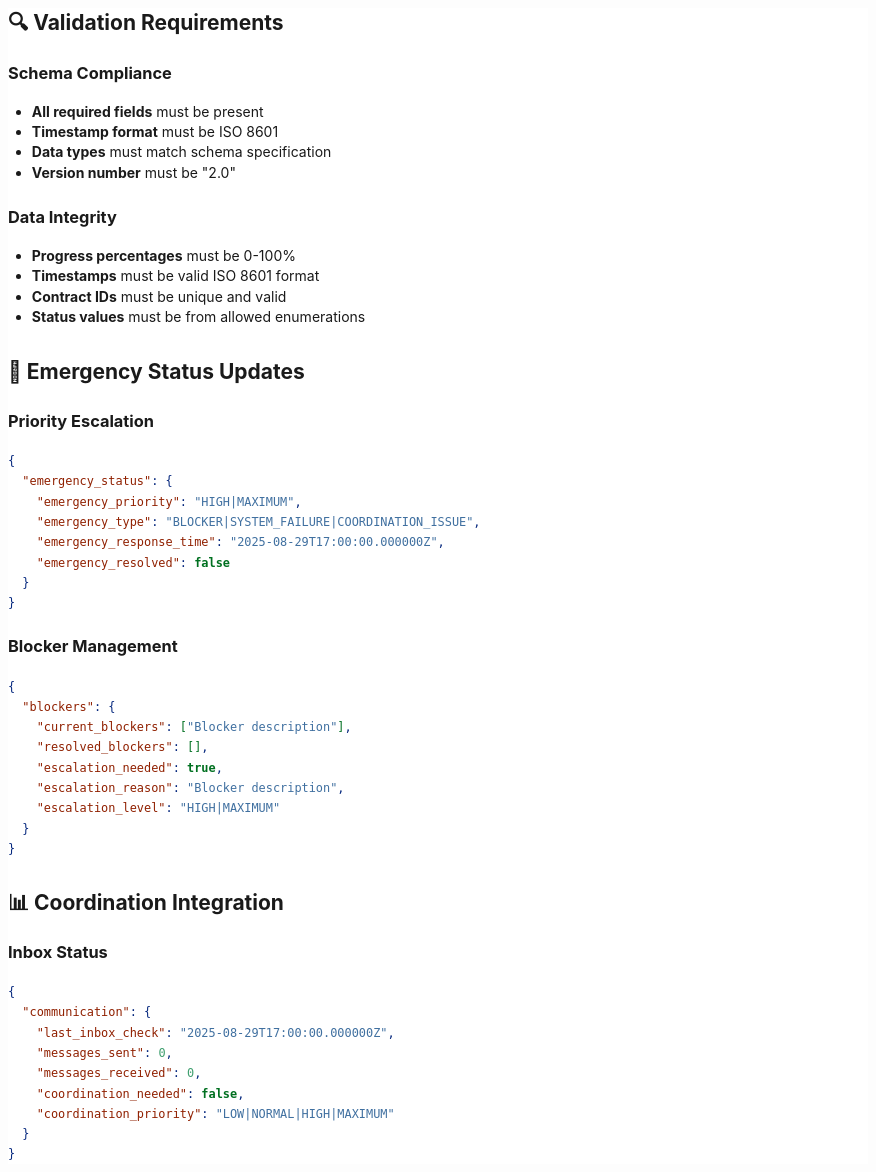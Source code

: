 ## 🔍 **Validation Requirements**

### **Schema Compliance**
- **All required fields** must be present
- **Timestamp format** must be ISO 8601
- **Data types** must match schema specification
- **Version number** must be "2.0"

### **Data Integrity**
- **Progress percentages** must be 0-100%
- **Timestamps** must be valid ISO 8601 format
- **Contract IDs** must be unique and valid
- **Status values** must be from allowed enumerations

## 🚨 **Emergency Status Updates**

### **Priority Escalation**
```json
{
  "emergency_status": {
    "emergency_priority": "HIGH|MAXIMUM",
    "emergency_type": "BLOCKER|SYSTEM_FAILURE|COORDINATION_ISSUE",
    "emergency_response_time": "2025-08-29T17:00:00.000000Z",
    "emergency_resolved": false
  }
}
```

### **Blocker Management**
```json
{
  "blockers": {
    "current_blockers": ["Blocker description"],
    "resolved_blockers": [],
    "escalation_needed": true,
    "escalation_reason": "Blocker description",
    "escalation_level": "HIGH|MAXIMUM"
  }
}
```

## 📊 **Coordination Integration**

### **Inbox Status**
```json
{
  "communication": {
    "last_inbox_check": "2025-08-29T17:00:00.000000Z",
    "messages_sent": 0,
    "messages_received": 0,
    "coordination_needed": false,
    "coordination_priority": "LOW|NORMAL|HIGH|MAXIMUM"
  }
}
```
============
# Try it:
Using the records above, report each line with the string "Data".

# Exercise output:
- **Data types** must match schema specification
### **Data Integrity**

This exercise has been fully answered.